== About this exercise ==
Using the data below, return all lines in which "Merlin" appears.

== Data under study ==
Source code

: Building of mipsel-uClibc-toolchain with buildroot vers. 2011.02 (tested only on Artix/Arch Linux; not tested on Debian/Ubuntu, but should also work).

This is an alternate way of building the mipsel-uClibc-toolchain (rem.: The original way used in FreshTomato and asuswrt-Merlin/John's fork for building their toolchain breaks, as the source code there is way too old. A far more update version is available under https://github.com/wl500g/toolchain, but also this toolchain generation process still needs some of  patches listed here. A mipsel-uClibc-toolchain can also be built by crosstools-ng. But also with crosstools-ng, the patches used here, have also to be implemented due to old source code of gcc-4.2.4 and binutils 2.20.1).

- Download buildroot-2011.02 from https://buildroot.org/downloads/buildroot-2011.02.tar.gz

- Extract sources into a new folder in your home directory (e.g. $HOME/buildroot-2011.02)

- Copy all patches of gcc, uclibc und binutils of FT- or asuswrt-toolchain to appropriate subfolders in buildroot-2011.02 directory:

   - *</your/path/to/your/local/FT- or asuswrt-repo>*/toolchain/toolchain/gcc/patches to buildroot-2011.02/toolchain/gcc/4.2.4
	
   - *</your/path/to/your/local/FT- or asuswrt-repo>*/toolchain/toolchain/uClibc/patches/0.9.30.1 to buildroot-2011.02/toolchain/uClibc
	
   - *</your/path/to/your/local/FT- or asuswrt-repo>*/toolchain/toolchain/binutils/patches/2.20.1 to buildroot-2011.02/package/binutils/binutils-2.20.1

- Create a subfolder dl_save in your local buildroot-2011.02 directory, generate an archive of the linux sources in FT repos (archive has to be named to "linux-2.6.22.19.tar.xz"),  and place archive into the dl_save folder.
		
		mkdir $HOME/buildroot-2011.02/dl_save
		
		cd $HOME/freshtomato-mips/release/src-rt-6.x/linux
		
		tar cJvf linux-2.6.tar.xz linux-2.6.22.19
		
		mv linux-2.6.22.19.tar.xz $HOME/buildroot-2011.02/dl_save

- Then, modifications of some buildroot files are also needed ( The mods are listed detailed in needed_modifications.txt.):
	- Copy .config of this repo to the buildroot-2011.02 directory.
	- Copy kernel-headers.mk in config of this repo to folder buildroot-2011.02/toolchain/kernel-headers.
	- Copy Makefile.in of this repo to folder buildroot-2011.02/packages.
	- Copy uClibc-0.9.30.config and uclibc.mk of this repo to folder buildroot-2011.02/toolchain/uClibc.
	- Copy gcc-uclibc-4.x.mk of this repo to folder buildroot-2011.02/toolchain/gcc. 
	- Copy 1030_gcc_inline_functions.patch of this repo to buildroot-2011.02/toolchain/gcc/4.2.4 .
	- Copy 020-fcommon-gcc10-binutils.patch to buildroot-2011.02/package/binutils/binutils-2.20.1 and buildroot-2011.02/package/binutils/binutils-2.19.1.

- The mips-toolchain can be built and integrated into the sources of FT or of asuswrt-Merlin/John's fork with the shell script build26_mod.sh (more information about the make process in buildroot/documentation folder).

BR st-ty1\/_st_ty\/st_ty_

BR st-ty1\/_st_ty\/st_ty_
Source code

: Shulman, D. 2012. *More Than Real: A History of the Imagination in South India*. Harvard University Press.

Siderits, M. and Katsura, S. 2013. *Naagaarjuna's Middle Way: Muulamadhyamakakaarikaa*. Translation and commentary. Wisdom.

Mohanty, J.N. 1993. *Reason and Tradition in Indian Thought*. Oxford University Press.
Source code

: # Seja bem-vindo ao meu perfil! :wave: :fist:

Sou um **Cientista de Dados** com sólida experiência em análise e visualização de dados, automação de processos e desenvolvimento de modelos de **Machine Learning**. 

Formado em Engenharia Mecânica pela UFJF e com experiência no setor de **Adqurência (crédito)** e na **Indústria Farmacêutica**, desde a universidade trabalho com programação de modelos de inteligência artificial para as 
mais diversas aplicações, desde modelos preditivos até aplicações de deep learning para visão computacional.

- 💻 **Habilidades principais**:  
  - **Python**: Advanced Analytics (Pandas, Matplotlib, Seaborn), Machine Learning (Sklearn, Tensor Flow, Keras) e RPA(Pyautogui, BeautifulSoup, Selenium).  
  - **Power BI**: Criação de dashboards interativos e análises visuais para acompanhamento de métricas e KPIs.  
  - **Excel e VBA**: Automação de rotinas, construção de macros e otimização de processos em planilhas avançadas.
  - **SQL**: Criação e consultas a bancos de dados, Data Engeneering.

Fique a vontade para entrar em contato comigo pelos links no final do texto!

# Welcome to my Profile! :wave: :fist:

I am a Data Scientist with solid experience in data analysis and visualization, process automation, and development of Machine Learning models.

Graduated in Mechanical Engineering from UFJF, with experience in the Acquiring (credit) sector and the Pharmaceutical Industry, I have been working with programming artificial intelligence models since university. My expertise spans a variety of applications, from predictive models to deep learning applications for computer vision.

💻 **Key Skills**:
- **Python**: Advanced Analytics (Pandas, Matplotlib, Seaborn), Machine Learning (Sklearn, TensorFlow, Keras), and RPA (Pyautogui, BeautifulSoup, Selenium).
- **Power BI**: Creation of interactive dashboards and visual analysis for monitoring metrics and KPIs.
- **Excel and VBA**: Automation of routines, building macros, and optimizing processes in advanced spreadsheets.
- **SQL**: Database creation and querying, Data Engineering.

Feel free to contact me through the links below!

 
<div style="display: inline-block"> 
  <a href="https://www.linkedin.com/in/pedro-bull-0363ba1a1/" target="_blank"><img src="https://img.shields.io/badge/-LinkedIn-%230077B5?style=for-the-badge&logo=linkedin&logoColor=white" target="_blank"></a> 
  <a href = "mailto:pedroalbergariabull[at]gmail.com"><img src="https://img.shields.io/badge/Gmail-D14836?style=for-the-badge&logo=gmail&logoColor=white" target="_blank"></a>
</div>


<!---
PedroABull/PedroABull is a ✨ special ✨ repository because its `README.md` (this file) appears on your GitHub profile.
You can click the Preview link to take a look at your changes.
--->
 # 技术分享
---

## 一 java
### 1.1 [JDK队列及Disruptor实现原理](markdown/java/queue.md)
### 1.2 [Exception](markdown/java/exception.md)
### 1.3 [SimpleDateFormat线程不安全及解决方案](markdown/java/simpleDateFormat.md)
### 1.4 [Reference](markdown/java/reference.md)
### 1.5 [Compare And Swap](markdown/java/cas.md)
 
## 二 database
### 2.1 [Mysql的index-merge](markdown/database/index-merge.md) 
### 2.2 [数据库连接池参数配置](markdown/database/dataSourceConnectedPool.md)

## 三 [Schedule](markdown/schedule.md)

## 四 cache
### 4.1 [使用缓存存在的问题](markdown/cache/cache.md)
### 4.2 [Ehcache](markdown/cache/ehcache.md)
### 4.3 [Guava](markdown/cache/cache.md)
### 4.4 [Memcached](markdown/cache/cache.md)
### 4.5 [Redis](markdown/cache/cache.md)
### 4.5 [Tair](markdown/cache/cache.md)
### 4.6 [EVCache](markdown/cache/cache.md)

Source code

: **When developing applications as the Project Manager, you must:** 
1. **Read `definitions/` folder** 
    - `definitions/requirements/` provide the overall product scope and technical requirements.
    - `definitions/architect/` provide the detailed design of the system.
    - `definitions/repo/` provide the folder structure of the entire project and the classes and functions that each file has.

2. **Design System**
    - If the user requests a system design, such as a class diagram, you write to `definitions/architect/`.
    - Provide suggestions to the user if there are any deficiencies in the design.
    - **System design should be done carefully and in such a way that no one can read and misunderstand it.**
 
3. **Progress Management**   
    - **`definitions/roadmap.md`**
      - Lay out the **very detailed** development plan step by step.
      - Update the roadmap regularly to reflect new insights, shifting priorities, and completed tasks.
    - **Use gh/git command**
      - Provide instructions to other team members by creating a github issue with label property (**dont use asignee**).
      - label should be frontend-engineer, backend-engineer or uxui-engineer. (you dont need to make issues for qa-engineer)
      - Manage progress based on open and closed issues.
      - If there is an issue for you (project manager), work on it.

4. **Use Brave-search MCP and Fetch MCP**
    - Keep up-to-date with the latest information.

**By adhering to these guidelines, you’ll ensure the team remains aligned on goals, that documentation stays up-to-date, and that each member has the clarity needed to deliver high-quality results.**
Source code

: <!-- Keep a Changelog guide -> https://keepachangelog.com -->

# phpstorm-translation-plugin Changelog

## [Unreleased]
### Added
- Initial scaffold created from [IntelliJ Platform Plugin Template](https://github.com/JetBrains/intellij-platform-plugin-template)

== Response area ==
This is an alternate way of building the mipsel-uClibc-toolchain (rem.: The original way used in FreshTomato and asuswrt-Merlin/John's fork for building their toolchain breaks, as the source code there is way too old. A far more update version is available under https://github.com/wl500g/toolchain, but also this toolchain generation process still needs some of  patches listed here. A mipsel-uClibc-toolchain can also be built by crosstools-ng. But also with crosstools-ng, the patches used here, have also to be implemented due to old source code of gcc-4.2.4 and binutils 2.20.1).
- The mips-toolchain can be built and integrated into the sources of FT or of asuswrt-Merlin/John's fork with the shell script build26_mod.sh (more information about the make process in buildroot/documentation folder).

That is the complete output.